Update JWT claims with organisation details after sign-in

We are evaluating if we could use Auth0 as our identity management platform and are wondering if we could implement the following process:

  1. User wants to sign in at app1 under app1.domain.com (we have several web and mobile apps)
  2. User signs-in over Auth0 SSO
  3. After successful sign-in, the user is prompted with a list of organizations that he/she is part of.

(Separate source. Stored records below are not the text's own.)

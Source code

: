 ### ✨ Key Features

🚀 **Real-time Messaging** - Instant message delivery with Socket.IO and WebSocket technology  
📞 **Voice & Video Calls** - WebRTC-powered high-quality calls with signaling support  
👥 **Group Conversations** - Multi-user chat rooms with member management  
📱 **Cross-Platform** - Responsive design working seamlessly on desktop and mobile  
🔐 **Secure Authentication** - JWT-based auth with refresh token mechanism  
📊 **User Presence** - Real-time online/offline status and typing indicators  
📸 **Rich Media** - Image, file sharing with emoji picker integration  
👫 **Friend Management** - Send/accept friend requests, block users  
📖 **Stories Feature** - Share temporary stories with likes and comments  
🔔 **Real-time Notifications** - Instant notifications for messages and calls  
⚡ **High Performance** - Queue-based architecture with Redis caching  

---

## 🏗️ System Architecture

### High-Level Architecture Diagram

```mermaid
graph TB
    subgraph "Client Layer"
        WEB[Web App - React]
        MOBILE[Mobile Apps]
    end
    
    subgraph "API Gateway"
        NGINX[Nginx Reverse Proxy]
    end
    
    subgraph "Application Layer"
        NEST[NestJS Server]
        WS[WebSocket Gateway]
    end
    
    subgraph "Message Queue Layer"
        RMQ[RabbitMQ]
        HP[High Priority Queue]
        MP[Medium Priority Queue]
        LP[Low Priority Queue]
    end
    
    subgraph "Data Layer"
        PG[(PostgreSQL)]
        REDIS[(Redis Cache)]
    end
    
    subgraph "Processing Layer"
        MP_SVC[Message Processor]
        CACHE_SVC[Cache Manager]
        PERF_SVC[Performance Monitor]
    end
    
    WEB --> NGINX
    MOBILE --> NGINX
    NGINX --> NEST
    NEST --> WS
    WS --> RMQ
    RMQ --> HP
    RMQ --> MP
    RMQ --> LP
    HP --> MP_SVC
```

User selects an organization.
  4. At this point, the JWT claims are updated with: org-id, user role in that org (user could have different roles in different orgs), Hasura headers etc.

The user can switch the organization at any point, at which the JWT token is updated with details from the selected organization.

I saw that similar things can be done with “Rules”, right after sign-in, but in the above process, the organization selection would happen at a later point.

Would be happy for suggestions and if that could be implemented with Auth0.

Hi @white_space

You can certainly implement this with Auth0. The key here is you cannot update a JWT, you would need to get a different JWT. Auth0 supports this with silent authentication, so no user interaction is required.

Instead of 1 JWT that gets updated, you would have 1 JWT per organization that the user requested.

Again, the user only enters credentials once, and then SSO takes over and you get access tokens without user interaction.

John

Hi @john.gateley

Appreciate your answer!

Would this mean that we first issue a JWT that gets the user to the organization selection screen?
After the organization has been selected, another JWT token is issued?

Just thinking: How would we know which token to send, as the organizations do not have their own subdomain or org-name in URL-path?

If we would go with Auth0, how could we implement that, is there a guide for such a scenario?

Many thanks